The EBD-M05 Battery Tester: 19.5V, 5A, 30W, useful software!

The EBD-M05 Battery Tester: 19.5V, 5A, 30W, useful software!

Be salty! Drink LMNT! Free Sample Pack with any purchase for new customers!

I haven’t reviewed a battery tester in a while!  This week, I’m covering the Very Fancy ZKE EBD-M05.  This is a 19.5V, 5A, 30W battery tester with a rather slick computer interface, and some properly impressive accuracy (once calibrated).  Plus, it measures watt-hours!

I’ve subjected it to my usual battery of tests, and it’s good.  Very good!  It’s well worth the $20 on eBay - and if you want a battery tester at this point in time, you should probably buy this one!

It solves most of my complaints about other units I’ve used, and with software that actually works, it’s my new favorite battery tester!

Read on for all the details!

The EBD-M05

This is yet another battery tester.  I’ve tested a few of them in the past.

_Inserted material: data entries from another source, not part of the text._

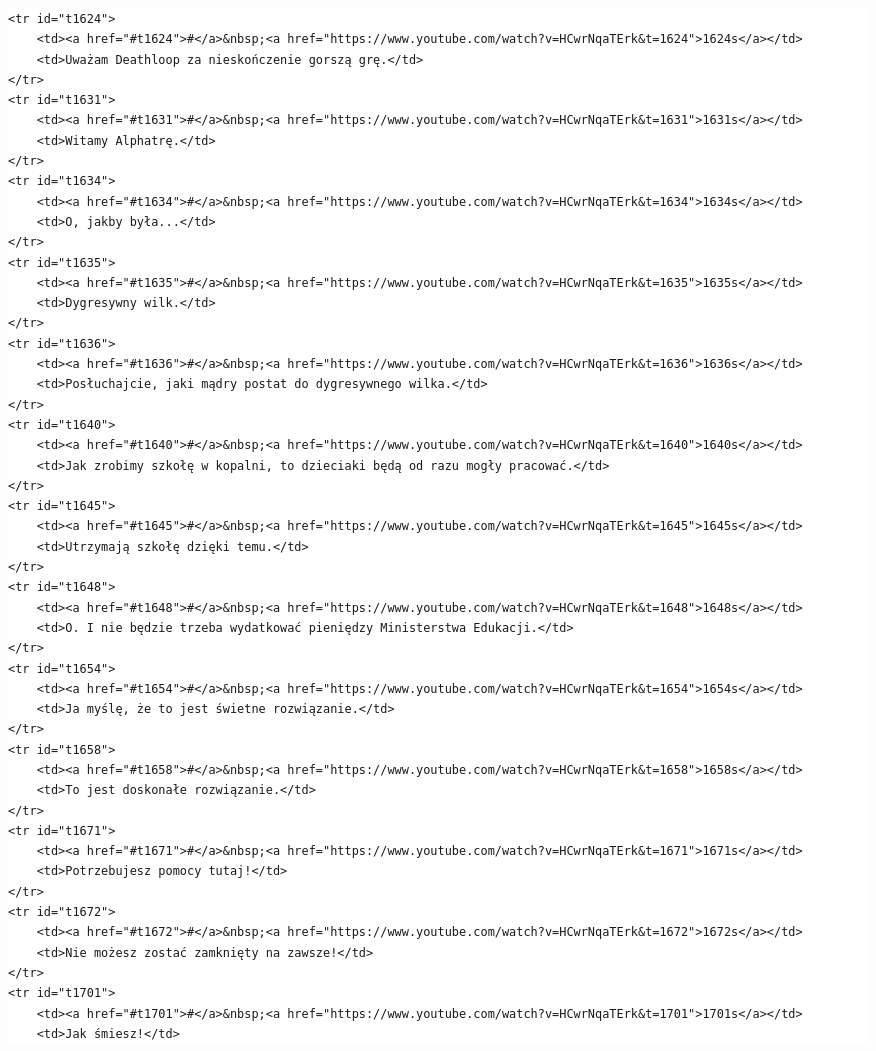     <tr id="t1624">
        <td><a href="#t1624">#</a>&nbsp;<a href="https://www.youtube.com/watch?v=HCwrNqaTErk&t=1624">1624s</a></td>
        <td>Uważam Deathloop za nieskończenie gorszą grę.</td>
    </tr>
    <tr id="t1631">
        <td><a href="#t1631">#</a>&nbsp;<a href="https://www.youtube.com/watch?v=HCwrNqaTErk&t=1631">1631s</a></td>
        <td>Witamy Alphatrę.</td>
    </tr>
    <tr id="t1634">
        <td><a href="#t1634">#</a>&nbsp;<a href="https://www.youtube.com/watch?v=HCwrNqaTErk&t=1634">1634s</a></td>
        <td>O, jakby była...</td>
    </tr>
    <tr id="t1635">
        <td><a href="#t1635">#</a>&nbsp;<a href="https://www.youtube.com/watch?v=HCwrNqaTErk&t=1635">1635s</a></td>
        <td>Dygresywny wilk.</td>
    </tr>
    <tr id="t1636">
        <td><a href="#t1636">#</a>&nbsp;<a href="https://www.youtube.com/watch?v=HCwrNqaTErk&t=1636">1636s</a></td>
        <td>Posłuchajcie, jaki mądry postat do dygresywnego wilka.</td>
    </tr>
    <tr id="t1640">
        <td><a href="#t1640">#</a>&nbsp;<a href="https://www.youtube.com/watch?v=HCwrNqaTErk&t=1640">1640s</a></td>
        <td>Jak zrobimy szkołę w kopalni, to dzieciaki będą od razu mogły pracować.</td>
    </tr>
    <tr id="t1645">
        <td><a href="#t1645">#</a>&nbsp;<a href="https://www.youtube.com/watch?v=HCwrNqaTErk&t=1645">1645s</a></td>
        <td>Utrzymają szkołę dzięki temu.</td>
    </tr>
    <tr id="t1648">
        <td><a href="#t1648">#</a>&nbsp;<a href="https://www.youtube.com/watch?v=HCwrNqaTErk&t=1648">1648s</a></td>
        <td>O. I nie będzie trzeba wydatkować pieniędzy Ministerstwa Edukacji.</td>
    </tr>
    <tr id="t1654">
        <td><a href="#t1654">#</a>&nbsp;<a href="https://www.youtube.com/watch?v=HCwrNqaTErk&t=1654">1654s</a></td>
        <td>Ja myślę, że to jest świetne rozwiązanie.</td>
    </tr>
    <tr id="t1658">
        <td><a href="#t1658">#</a>&nbsp;<a href="https://www.youtube.com/watch?v=HCwrNqaTErk&t=1658">1658s</a></td>
        <td>To jest doskonałe rozwiązanie.</td>
    </tr>
    <tr id="t1671">
        <td><a href="#t1671">#</a>&nbsp;<a href="https://www.youtube.com/watch?v=HCwrNqaTErk&t=1671">1671s</a></td>
        <td>Potrzebujesz pomocy tutaj!</td>
    </tr>
    <tr id="t1672">
        <td><a href="#t1672">#</a>&nbsp;<a href="https://www.youtube.com/watch?v=HCwrNqaTErk&t=1672">1672s</a></td>
        <td>Nie możesz zostać zamknięty na zawsze!</td>
    </tr>
    <tr id="t1701">
        <td><a href="#t1701">#</a>&nbsp;<a href="https://www.youtube.com/watch?v=HCwrNqaTErk&t=1701">1701s</a></td>
        <td>Jak śmiesz!</td>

A battery tester is typically a pretty simple device - it’s a way of discharging a battery through a controlled load of some variety, so you can measure the capacity of the battery (in amp-hours, but good ones also give you watt-hours).  They also normally give you control over the cut-off voltage - when it stops the test.  This allows you to not destroy a battery in the process of testing, because many battery types don’t like being deeply discharged (lead acid and lithium are both damaged severely by being fully drained to 0V).  A configurable cut-off voltage also lets you test the battery for your needs and system voltages.  I might find a lithium cell that’s rated for 4.35V, and the capacity number is from there down to 2.5V, which is right on the edge of battery abuse.  How much capacity does it have if I charge it to 4.2V (easier on the cell) and drain it to 3.0V (also easier on the cell)?  I’d have to test one to find out.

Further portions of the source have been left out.